Mais la parole de la Dame de Lourdes nous permet de dire une chose de plus. Car une question demeure en nous : pourquoi ne sommes-nous pas tous conçus sans le péché en anticipant l’œuvre du Christ ? Lorsque Marie se présente : « Je suis l’Immaculée Conception », elle affirme coïncider pleinement avec sa conception, avec le dessein de Dieu qui l’a portée.
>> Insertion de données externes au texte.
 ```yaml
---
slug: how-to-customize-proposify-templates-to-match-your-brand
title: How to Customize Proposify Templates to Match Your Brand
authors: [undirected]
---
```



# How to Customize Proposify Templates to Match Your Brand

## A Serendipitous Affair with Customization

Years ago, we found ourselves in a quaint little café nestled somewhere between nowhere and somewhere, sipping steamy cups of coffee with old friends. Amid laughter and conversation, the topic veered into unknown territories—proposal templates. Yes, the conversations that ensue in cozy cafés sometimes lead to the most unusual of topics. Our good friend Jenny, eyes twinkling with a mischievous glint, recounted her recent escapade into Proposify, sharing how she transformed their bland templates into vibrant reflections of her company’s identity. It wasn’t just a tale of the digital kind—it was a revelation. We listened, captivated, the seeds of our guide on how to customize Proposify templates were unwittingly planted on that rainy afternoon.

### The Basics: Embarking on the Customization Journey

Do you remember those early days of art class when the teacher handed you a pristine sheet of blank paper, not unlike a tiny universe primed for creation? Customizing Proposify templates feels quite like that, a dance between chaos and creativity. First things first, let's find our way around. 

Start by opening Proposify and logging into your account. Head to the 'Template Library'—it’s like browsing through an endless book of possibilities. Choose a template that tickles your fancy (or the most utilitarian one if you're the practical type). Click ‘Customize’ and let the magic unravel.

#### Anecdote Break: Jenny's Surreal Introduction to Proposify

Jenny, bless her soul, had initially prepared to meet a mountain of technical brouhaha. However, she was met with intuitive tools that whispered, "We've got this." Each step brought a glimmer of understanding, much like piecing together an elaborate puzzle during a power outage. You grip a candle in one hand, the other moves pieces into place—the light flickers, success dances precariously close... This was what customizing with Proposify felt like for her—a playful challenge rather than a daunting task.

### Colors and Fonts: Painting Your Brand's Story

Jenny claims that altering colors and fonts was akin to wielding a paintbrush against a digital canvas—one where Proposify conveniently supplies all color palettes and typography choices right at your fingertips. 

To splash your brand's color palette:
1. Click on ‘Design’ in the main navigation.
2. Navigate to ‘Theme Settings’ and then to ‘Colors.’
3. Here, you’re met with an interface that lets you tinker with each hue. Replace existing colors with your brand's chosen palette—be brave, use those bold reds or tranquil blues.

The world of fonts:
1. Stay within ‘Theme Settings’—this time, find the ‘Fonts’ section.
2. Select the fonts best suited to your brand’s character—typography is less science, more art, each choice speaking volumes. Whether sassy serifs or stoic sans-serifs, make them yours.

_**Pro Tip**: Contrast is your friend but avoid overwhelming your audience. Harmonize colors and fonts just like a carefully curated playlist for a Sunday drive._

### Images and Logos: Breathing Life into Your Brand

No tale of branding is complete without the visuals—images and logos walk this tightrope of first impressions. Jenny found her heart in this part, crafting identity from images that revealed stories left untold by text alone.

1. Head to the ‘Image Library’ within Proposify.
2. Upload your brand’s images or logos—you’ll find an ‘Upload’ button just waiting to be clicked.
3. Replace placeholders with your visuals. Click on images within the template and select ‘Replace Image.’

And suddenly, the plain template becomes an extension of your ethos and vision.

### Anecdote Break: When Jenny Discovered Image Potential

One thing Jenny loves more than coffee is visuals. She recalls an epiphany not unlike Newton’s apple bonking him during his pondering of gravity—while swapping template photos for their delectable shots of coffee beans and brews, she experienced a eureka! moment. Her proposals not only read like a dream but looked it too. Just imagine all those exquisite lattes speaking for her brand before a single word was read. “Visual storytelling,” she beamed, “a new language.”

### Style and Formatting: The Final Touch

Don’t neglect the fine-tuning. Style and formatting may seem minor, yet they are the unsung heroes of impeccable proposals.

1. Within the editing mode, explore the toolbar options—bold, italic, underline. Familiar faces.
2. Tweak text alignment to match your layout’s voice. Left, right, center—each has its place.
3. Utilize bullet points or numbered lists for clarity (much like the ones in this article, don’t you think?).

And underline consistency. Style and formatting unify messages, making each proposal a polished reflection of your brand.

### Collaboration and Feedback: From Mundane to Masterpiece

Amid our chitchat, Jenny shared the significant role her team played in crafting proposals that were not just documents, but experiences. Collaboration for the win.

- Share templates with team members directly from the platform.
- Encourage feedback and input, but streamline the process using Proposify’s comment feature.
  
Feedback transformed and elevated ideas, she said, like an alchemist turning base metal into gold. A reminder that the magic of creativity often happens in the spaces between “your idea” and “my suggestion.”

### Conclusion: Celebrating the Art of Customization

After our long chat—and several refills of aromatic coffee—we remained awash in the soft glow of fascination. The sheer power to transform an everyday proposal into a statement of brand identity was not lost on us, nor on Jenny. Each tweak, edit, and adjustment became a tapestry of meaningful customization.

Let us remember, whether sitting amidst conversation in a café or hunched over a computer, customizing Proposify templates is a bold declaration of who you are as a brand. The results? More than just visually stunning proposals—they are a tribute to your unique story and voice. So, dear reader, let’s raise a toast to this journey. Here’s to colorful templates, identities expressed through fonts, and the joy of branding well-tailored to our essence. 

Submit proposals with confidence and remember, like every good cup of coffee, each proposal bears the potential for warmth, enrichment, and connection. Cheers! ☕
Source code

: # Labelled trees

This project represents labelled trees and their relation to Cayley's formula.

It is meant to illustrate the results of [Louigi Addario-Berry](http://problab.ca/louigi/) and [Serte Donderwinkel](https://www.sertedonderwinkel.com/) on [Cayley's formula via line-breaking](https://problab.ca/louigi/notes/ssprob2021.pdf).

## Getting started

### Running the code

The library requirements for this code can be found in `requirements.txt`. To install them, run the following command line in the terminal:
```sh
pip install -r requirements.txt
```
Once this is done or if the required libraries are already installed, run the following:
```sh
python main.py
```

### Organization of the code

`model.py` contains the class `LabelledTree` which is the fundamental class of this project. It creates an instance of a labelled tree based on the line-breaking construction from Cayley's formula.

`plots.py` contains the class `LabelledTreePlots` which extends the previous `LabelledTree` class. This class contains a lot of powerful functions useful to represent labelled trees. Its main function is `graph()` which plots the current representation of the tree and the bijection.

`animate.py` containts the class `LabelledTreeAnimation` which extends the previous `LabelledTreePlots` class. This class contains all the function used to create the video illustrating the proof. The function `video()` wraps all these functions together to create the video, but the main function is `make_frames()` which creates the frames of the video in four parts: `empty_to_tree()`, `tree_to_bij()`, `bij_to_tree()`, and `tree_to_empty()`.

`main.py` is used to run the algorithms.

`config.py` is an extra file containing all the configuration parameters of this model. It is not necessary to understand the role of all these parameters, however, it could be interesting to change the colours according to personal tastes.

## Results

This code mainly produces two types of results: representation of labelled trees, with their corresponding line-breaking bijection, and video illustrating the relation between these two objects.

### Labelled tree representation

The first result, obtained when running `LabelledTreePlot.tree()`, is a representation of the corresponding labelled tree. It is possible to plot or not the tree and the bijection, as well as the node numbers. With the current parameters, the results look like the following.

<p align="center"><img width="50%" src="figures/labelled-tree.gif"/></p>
Elle ne désigne pas seulement un instant initial, mais son être qu’elle a ratifié en chaque instant de sa vie, en tous les moments de son existence, les joyeux et aussi les douloureux, dont l’entremêlement l’a ouverte aux moments glorieux. Personne de nous n’a été plus libre que Marie. Personne de nous n’a eu autant à consentir en chaque instant, chaque respiration, de sa vie, consentir à être ce qu’elle est et consentir à tous les autres. Nous, frères et sœurs, en chaque instant, nous sommes toujours déjà un peu excusés par le poids du péché qui pèse sur nous. Elle, elle a pu mais elle a dû aussi mobiliser toute sa liberté. Ce qu’elle a fait, elle l’a fait pour nous, en notre nom, pour l’honneur de notre race comme l’a dit le poète. C’est pourquoi nous entendons toujours avec émotion le récit de l’Annonciation. N’imaginons pas le consentement de Marie comme gagné d’avance parce qu’elle est l’Immaculée, la Toute-Sainte. Plus qu’aucun d’entre nous n’aura jamais à le faire, elle engage tout son être dans son « fiat ». Elle aurait pu tout refuser, elle a accepté de tout donner, de tout ouvrir, de tout offrir pour l’œuvre de Dieu. « Je suis l’Immaculée Conception » ; « Je suis la servante du Seigneur, que tout m’advienne selon ta parole ». Béni soit Dieu, frères et sœurs, qui a voulu, pour nous reprendre en son œuvre, passer par l’une de nous, dépendre de l’une de nous, qu’il a longuement préparée et façonnée, mais au consentement de laquelle il a tout suspendu. Et bénie soit Marie, notre Dame, tellement notre sœur, tellement notre mère, à qui nous devons Jésus et de qui nous nous réjouissons de le recevoir toujours davantage,


                                                                                                                            Amen.